[Stored data]

#####

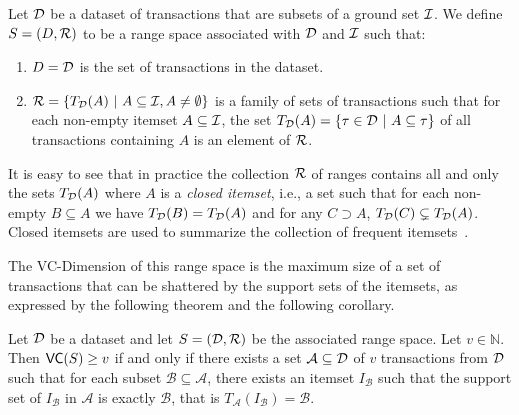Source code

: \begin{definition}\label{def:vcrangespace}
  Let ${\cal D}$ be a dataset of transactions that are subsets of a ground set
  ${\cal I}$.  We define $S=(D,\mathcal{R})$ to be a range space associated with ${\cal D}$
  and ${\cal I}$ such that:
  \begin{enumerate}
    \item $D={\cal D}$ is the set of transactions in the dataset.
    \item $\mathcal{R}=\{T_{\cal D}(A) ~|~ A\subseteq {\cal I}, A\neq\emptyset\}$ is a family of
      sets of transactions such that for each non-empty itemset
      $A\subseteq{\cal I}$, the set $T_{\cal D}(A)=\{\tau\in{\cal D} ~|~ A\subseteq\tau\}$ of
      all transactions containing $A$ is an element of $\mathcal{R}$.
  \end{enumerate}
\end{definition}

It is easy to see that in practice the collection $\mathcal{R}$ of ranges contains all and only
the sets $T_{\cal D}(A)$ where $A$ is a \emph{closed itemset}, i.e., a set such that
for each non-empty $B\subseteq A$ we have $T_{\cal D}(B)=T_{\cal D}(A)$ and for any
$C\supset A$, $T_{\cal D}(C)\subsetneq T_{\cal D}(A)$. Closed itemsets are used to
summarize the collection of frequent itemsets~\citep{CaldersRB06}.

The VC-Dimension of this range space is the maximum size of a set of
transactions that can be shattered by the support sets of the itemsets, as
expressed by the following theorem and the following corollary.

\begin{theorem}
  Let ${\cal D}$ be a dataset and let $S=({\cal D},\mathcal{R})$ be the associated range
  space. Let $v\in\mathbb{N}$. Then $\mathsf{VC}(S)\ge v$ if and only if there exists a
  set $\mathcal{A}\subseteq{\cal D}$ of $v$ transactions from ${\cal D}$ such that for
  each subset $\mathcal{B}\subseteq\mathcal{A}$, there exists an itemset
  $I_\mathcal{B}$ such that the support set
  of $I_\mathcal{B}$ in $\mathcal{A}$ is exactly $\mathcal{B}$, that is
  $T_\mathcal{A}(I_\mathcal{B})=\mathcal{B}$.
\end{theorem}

#####

Work required: Search the data above for the string "transactions" and copy each line that has it.

Problem solution:
  Let ${\cal D}$ be a dataset of transactions that are subsets of a ground set
    \item $D={\cal D}$ is the set of transactions in the dataset.
      sets of transactions such that for each non-empty itemset
      all transactions containing $A$ is an element of $\mathcal{R}$.
transactions that can be shattered by the support sets of the itemsets, as
  set $\mathcal{A}\subseteq{\cal D}$ of $v$ transactions from ${\cal D}$ such that for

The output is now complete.